In my analysis, I show that Republican control of the federal government has contributed to the rise of income inequality by expanding social welfare tax expenditure programs at the expense of discretionary social spending. This social policy strategy moves federal money to the rich and middle class and away from more vulnerable populations all in the name of economic security.

Q: Most Americans don’t really seem to want the government to spend money helping relatively wealthy people get more wealthy. There’s consistent majority support for raising taxes on the wealthy, for example. So why has there not been any real public outcry or backlash as tax expenditures have grown?

Most citizens, even educated ones, do not understand who primarily benefits from tax subsidies. The complexity of tax expenditures makes it easier to distribute federal money to unpopular groups such as the wealthy and corporations.

And middle-class voters who use these programs (although to a smaller degree) don’t want to give up these benefits, even if in the abstract they want the government to reduce inequality.

Q: You say that the U.S. welfare state is “European in size but not in spirit.” What does that mean, and is it ever likely to change?

The United States government spends more on social welfare programs per capita than most European countries once we include both traditional public spending and tax subsidies.
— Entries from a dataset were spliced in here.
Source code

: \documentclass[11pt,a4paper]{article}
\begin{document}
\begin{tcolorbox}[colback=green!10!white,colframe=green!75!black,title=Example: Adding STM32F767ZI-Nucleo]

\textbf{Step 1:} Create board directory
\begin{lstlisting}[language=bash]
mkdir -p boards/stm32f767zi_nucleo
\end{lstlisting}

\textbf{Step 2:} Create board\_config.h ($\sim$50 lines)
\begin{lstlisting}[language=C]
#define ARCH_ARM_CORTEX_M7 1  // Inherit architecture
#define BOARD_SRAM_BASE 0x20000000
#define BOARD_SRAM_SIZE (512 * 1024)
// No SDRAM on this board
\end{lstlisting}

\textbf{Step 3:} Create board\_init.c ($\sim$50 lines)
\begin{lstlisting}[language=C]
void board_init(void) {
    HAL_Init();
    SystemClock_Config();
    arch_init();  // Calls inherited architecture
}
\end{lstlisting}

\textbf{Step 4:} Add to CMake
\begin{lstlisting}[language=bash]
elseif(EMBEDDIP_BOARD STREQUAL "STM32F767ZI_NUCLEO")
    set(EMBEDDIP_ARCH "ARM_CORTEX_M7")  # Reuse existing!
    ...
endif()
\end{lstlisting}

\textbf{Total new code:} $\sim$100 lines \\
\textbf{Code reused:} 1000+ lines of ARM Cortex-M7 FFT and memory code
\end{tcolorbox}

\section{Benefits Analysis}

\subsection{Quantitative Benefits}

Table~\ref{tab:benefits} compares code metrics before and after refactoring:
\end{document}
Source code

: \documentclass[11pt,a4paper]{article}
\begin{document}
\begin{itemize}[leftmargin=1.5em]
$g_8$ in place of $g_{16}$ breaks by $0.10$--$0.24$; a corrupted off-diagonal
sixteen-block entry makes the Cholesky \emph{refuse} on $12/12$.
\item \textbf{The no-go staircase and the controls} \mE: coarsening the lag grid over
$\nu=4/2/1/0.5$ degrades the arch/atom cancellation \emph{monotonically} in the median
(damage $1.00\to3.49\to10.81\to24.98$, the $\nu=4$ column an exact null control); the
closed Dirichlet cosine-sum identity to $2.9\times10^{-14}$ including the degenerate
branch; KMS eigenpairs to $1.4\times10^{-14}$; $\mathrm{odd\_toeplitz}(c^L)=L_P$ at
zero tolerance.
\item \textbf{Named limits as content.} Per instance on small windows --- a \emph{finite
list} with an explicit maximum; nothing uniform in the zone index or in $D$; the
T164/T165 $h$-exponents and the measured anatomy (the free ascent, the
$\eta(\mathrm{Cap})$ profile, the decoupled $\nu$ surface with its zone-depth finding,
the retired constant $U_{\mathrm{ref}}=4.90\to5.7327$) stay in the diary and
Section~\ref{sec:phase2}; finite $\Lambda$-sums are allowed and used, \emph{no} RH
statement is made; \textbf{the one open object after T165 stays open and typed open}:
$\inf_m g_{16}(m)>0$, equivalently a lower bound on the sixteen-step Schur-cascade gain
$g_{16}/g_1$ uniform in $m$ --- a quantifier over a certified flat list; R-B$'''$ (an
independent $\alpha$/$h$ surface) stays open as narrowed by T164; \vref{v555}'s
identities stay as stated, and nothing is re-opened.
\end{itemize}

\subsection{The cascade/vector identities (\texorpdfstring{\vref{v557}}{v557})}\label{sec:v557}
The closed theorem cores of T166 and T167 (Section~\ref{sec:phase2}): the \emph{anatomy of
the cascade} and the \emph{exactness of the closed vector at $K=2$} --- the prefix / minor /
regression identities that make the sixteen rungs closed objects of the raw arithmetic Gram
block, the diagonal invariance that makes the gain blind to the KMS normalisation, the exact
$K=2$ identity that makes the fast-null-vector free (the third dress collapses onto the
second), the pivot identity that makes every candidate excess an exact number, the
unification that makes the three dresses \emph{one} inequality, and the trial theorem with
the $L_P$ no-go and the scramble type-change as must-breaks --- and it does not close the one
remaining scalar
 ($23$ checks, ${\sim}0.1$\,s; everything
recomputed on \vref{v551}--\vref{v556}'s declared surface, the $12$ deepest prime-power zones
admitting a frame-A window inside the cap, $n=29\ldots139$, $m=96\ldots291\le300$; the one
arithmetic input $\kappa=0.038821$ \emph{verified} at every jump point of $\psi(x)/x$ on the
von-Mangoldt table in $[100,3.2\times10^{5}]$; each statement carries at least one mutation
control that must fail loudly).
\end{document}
But contrary to European welfare states, benefits are not concentrated on the poor in the U.S.

In essence, there are two American welfare states. A public one built primarily by Democrats that serves the elderly and the poor and a private one built by both parties but expanded by Republicans that provides welfare to the wealthy.

In an era of rising inequality, a social system that spends hundreds of billions each year to provide a safety net to the richest Americans could prove politically unsustainable.